Set-up as a roundtable discussion, Iris Magugu, my mother, and Esther Magugu, my aunt , proceeded to unpack a box of family photos which illustrate significant moments in all our upbringings. The brand has always cited very specific references and motifs, which were all chronicled and broken down in that documentary. The collection pickpockets a variety of eras: my grandmothers masterfully pleated skirts and draped blouses from the 1950’s, my mothers leg-of-mutton sleeves from the 1960’s, and her subsequent rebellion in the 1970’s with improbably short skirts, which my family in jest refers to as her ‘two centimetre clothes’ era. In the ’80’s, my aunt Esther experimented with localised punk, inspired by the rising star of that time Brenda Fassie, who Time magazine had just named The Madonna of the Township. All these women, living under the same house, sharing and workshopping clothes out of necessity, each developed an interesting and hybridised sense of style, which could oscillate from 1990’s Stealth Wealth to 1890’s Devotion.
You’re quite outspoken (via your collections) on various injustices in South Africa. Has there ever been a backlash to this?
It’s always been quite positive. The brand addresses politics that might be specific to South Africa but I think everyone across the globe can relate to at least one element of the story. For example, the SS/22 collection deals with very specific photos from the past but the idea of family is a universal one. AW/21 was about African Healers but the idea of spirituality is a universal one. SS/21 looked at South African spies but the idea of espionage is one that fascinates the world all over.
It does become incredibly difficult for me as an individual though. I completely understand its place as a fashion brand that needs to think for and represent others. But it’s using the collections as a way to tell stories that run the risk of being forgotten – some good, some bad – that I am personally fascinated in.
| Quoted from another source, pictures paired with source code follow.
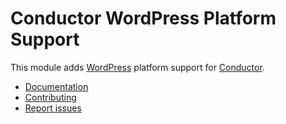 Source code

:Conductor WordPress Platform Support
====================================

This module adds [WordPress](https://wordpress.com/) platform support for
[Conductor](https://github.com/conductorphp/conductor-core).

* [Documentation](docs/index.md)
* [Contributing](https://github.com/conductorphp/conductor-core/blob/master/README.md#contributing)
* [Report issues](https://github.com/conductorphp/conductor-mysql-database-support/issues)
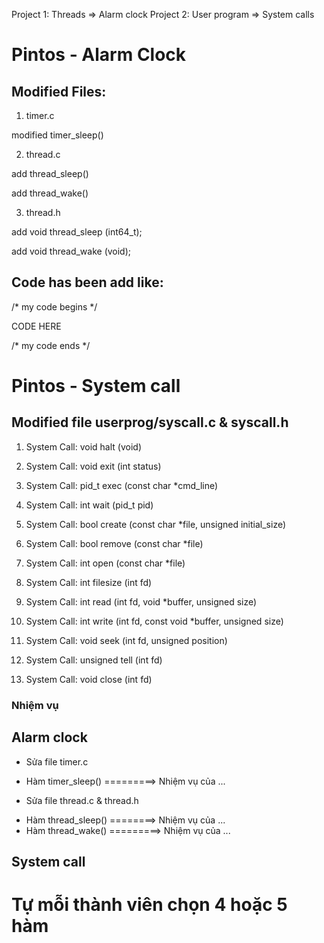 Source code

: Project 1: Threads => Alarm clock
Project 2: User program => System calls

# Pintos - Alarm Clock

## Modified Files:
1) timer.c   

modified timer_sleep()

2) thread.c   

add thread_sleep()

add thread_wake()


3) thread.h

add void thread_sleep (int64_t);

add void thread_wake (void);


## Code has been add like:

/* my code begins */

CODE HERE

/* my code ends */



# Pintos - System call

## Modified file userprog/syscall.c & syscall.h

1. System Call: void halt (void)

2. System Call: void exit (int status)

3. System Call: pid_t exec (const char *cmd_line)

4. System Call: int wait (pid_t pid)

5. System Call: bool create (const char *file, unsigned initial_size)

6. System Call: bool remove (const char *file)

7. System Call: int open (const char *file)

8. System Call: int filesize (int fd)

9. System Call: int read (int fd, void *buffer, unsigned size)

10. System Call: int write (int fd, const void *buffer, unsigned size)

11. System Call: void seek (int fd, unsigned position)

12. System Call: unsigned tell (int fd)

13. System Call: void close (int fd)


### Nhiệm vụ
## Alarm clock
- Sửa file timer.c
+ Hàm timer_sleep() =========> Nhiệm vụ của ...
- Sửa file thread.c & thread.h
+ Hàm thread_sleep() ========> Nhiệm vụ của ...
+ Hàm thread_wake() =========> Nhiệm vụ của ...
## System call
# Tự mỗi thành viên chọn 4 hoặc 5 hàm

 
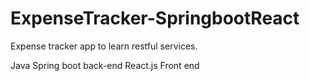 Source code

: # ExpenseTracker-SpringbootReact

Expense tracker app to learn restful services.

Java Spring boot back-end
React.js Front end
It’s a tricky balancing act between myself as a brand and myself as an artist.
Finally, what has been your most memorable experience?
Creating my current collection was quite memorable. I’ve been rummaging through a lot of discarded clothing at Dunusa, an area in downtown Johannesburg where America and Europe dump piles of second-hand, often soiled garments. It got me thinking about globalisation’s effect on national stylistic identity. It’s not rare to see a local woman wearing a traditional shweshwe-fabric waxed wrap skirt, often reserved for special ceremonies, paired with a promotional Vodaphone or Manchester United polyester tee. This hybridity – an unintentional dialogue between ‘The West and The Rest’ – was the start point of this collection. I subverted ideas from Thorstein Veblen’s 1899 essay “The Theory of the Leisure Class” and the collection experiments with the idea of a ‘trickle-up fashion theory’, instead of the trickle-down version discussed by Veblen, which argues that fashion starts with the bourgeoisie and makes its way down the classes, eventually ending up in places such as Dunusa.
With SS/23, I was interested in how Dunusa can shoot items considered ‘old hat’ back up into a luxury space. The collection was built by sourcing discarded clothing at Dunusa, bringing it into the studio, where I analysed silhouettes and proportions, cut into them to expand, then refashioned them in updated materials. There is a ‘soft decay’ about the collection from a design POV, as if once magnificent clothing is seeing the early stages of damage. Fraying appliqué, gashes of slits and pleated skirts that seem torn into are motifs that communicate the season’s direction.The 20-look collection also has an associating 15 minute process documentary I shot in downtown Johannesburg on site at Dunusa and at my studios.